• **DIRECTIONS FOR THIS TASK**
Keep every word of the entries and print them exactly; the pictures stay out.

• **AVAILABLE DATA**
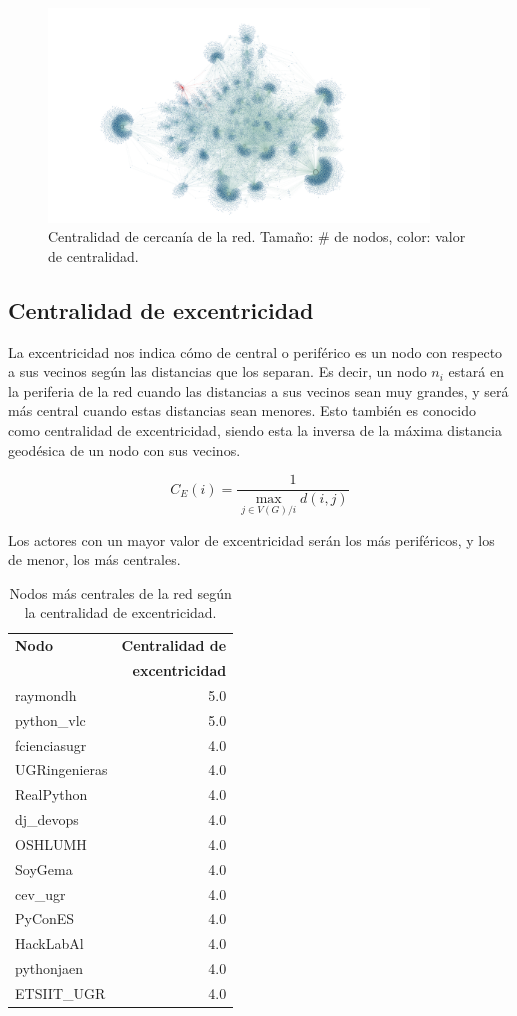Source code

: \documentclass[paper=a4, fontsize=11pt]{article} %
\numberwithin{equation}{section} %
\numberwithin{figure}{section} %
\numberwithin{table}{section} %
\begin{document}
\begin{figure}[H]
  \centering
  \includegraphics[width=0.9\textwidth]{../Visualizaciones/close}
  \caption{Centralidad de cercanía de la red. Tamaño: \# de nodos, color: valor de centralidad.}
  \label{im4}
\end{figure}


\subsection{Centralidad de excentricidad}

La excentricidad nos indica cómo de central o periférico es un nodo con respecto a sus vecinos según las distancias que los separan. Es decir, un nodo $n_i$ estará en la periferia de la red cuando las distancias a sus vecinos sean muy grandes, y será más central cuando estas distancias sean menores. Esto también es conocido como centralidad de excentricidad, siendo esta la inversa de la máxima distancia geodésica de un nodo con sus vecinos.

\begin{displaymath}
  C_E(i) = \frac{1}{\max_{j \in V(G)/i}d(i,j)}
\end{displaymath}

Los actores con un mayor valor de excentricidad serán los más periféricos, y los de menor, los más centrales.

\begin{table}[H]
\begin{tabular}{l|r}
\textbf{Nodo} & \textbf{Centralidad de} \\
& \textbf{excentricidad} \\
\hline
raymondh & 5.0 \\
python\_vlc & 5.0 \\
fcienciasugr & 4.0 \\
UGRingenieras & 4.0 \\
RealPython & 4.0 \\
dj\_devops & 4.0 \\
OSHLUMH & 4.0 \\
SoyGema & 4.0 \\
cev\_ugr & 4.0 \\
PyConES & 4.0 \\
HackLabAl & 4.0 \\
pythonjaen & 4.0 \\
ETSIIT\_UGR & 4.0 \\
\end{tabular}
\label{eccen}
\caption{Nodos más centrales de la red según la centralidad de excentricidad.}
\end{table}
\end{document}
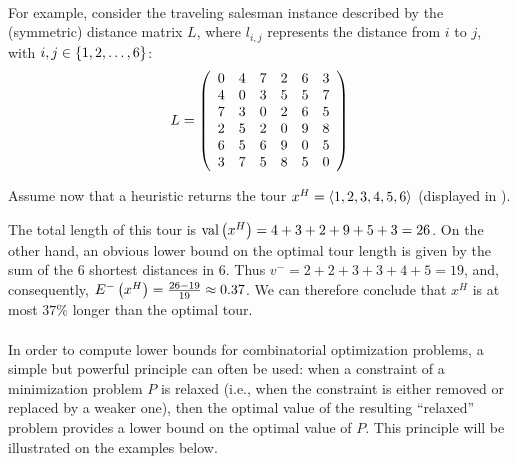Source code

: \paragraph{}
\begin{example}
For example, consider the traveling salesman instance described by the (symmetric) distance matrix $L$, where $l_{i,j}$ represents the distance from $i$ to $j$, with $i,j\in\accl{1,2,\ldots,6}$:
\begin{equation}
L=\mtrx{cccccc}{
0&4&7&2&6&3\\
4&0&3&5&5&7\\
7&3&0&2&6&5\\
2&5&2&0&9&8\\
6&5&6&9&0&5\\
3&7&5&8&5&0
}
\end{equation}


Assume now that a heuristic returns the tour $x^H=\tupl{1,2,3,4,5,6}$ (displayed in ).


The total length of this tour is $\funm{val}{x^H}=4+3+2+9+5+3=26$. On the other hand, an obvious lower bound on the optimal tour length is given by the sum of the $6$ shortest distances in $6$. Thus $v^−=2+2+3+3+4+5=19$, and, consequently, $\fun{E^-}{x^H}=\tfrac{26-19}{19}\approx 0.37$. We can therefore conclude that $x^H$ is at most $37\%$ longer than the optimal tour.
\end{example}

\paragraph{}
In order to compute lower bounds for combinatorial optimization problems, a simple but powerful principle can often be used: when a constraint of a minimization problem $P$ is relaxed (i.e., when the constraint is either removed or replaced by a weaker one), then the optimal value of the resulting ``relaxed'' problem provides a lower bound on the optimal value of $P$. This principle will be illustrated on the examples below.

• **RESPONSE TO THIS EXERCISE**
Source code

: \documentclass[paper=a4, fontsize=11pt]{article} %
\numberwithin{equation}{section} %
\numberwithin{figure}{section} %
\numberwithin{table}{section} %
\begin{document}
\begin{figure}[H]
  \centering
  \includegraphics[width=0.9\textwidth]{../Visualizaciones/close}
  \caption{Centralidad de cercanía de la red. Tamaño: \# de nodos, color: valor de centralidad.}
  \label{im4}
\end{figure}


\subsection{Centralidad de excentricidad}

La excentricidad nos indica cómo de central o periférico es un nodo con respecto a sus vecinos según las distancias que los separan. Es decir, un nodo $n_i$ estará en la periferia de la red cuando las distancias a sus vecinos sean muy grandes, y será más central cuando estas distancias sean menores. Esto también es conocido como centralidad de excentricidad, siendo esta la inversa de la máxima distancia geodésica de un nodo con sus vecinos.

\begin{displaymath}
  C_E(i) = \frac{1}{\max_{j \in V(G)/i}d(i,j)}
\end{displaymath}

Los actores con un mayor valor de excentricidad serán los más periféricos, y los de menor, los más centrales.

\begin{table}[H]
\begin{tabular}{l|r}
\textbf{Nodo} & \textbf{Centralidad de} \\
& \textbf{excentricidad} \\
\hline
raymondh & 5.0 \\
python\_vlc & 5.0 \\
fcienciasugr & 4.0 \\
UGRingenieras & 4.0 \\
RealPython & 4.0 \\
dj\_devops & 4.0 \\
OSHLUMH & 4.0 \\
SoyGema & 4.0 \\
cev\_ugr & 4.0 \\
PyConES & 4.0 \\
HackLabAl & 4.0 \\
pythonjaen & 4.0 \\
ETSIIT\_UGR & 4.0 \\
\end{tabular}
\label{eccen}
\caption{Nodos más centrales de la red según la centralidad de excentricidad.}
\end{table}
\end{document}
Source code

: \paragraph{}
\begin{example}
For example, consider the traveling salesman instance described by the (symmetric) distance matrix $L$, where $l_{i,j}$ represents the distance from $i$ to $j$, with $i,j\in\accl{1,2,\ldots,6}$:
\begin{equation}
L=\mtrx{cccccc}{
0&4&7&2&6&3\\
4&0&3&5&5&7\\
7&3&0&2&6&5\\
2&5&2&0&9&8\\
6&5&6&9&0&5\\
3&7&5&8&5&0
}
\end{equation}


Assume now that a heuristic returns the tour $x^H=\tupl{1,2,3,4,5,6}$ (displayed in ).


The total length of this tour is $\funm{val}{x^H}=4+3+2+9+5+3=26$. On the other hand, an obvious lower bound on the optimal tour length is given by the sum of the $6$ shortest distances in $6$. Thus $v^−=2+2+3+3+4+5=19$, and, consequently, $\fun{E^-}{x^H}=\tfrac{26-19}{19}\approx 0.37$. We can therefore conclude that $x^H$ is at most $37\%$ longer than the optimal tour.
\end{example}

\paragraph{}
In order to compute lower bounds for combinatorial optimization problems, a simple but powerful principle can often be used: when a constraint of a minimization problem $P$ is relaxed (i.e., when the constraint is either removed or replaced by a weaker one), then the optimal value of the resulting ``relaxed'' problem provides a lower bound on the optimal value of $P$. This principle will be illustrated on the examples below.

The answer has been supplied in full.